Based on the evidence of record, there is no genuine issue of material fact that the conduct of the Defendants in effecting an arrest of a suspected drunk driver was of a kind that the Defendants were employed to perform, that occurred while the Defendants were on duty, which served the purpose of law enforcement, and during which the Commonwealth expects (and trains) officers to use the appropriate amount of force necessary to accomplish the same. Therefore, there is no genuine issue of material fact that the Defendants were acting within the scope of their employment during the incident and entitled to sovereign immunity as to the state tort claims.

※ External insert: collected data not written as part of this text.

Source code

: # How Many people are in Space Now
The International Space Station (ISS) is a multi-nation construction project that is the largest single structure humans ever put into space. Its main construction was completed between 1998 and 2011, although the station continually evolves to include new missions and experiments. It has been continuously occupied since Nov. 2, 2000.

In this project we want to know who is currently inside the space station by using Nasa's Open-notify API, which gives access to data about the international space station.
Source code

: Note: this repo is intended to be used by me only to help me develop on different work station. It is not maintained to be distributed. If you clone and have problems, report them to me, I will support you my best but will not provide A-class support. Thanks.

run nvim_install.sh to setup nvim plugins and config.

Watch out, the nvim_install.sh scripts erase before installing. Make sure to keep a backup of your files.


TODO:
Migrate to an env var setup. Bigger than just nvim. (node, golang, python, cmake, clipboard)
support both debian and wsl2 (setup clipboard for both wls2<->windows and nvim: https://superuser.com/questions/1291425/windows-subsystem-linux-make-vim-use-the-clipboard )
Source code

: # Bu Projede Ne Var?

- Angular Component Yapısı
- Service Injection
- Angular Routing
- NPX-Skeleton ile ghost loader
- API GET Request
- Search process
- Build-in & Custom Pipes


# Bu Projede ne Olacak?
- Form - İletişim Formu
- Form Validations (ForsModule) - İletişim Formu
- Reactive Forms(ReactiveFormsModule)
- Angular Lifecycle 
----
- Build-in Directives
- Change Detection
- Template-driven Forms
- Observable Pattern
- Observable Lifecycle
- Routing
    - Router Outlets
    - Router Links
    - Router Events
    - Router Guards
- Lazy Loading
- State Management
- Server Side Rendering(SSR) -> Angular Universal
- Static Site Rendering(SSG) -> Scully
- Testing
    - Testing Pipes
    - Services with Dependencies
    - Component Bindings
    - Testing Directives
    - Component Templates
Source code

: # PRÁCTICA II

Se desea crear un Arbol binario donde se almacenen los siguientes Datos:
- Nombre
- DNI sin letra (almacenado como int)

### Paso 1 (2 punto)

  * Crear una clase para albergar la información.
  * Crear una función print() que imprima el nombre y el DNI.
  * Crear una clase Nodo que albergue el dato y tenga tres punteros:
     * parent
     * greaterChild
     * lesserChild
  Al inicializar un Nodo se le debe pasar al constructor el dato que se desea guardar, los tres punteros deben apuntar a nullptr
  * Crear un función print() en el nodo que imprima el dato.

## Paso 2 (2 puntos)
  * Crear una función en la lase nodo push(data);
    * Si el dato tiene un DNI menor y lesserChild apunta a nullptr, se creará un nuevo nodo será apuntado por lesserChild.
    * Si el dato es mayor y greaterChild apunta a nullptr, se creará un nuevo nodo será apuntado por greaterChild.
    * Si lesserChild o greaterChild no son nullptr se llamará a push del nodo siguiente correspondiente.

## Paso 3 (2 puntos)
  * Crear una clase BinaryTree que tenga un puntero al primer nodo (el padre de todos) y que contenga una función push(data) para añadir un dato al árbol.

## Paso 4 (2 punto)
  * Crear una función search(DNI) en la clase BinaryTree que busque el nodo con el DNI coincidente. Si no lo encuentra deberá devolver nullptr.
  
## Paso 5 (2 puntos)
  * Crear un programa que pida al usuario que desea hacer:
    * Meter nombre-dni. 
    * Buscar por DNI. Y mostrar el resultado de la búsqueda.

Consequently, summary judgment in favor of Defendants as to Counts II and III of Plaintiff's Amended Complaint is warranted.
ORDER OF COURT
AND NOW, this 23rd day of April, 2009, after careful consideration of the submissions of the parties and for the reasons set forth in the accompanying Opinion it is ordered that Defendants' Partial Motion for Summary Judgment (Docket No. 33) is granted in part and denied in part as follows:
1. The Partial Motion for Summary Judgment is denied as moot with regard to Defendants' argument that Plaintiff's conspiracy claims are independent since the conspiracy claims are not asserted as independent claims;
2. The Partial Motion for Summary Judgment is denied with regard to Defendants' argument on the intracorporate conspiracy doctrine;
3. The Partial Motion for Summary Judgment is granted in favor of Defendants as to Plaintiff's conspiracy claims under §1983 against Defendants and said claims are dismissed from the Amended Complaint;
4. The Partial Motion for Summary Judgment is granted in favor of Defendants as to Counts II and III of Plaintiff's Amended Complaint based on sovereign immunity and said claims are dismissed from the Amended Complaint.
It is further ordered that a pre-trial conference is set for May 7, 2009, at 10:15 a.m.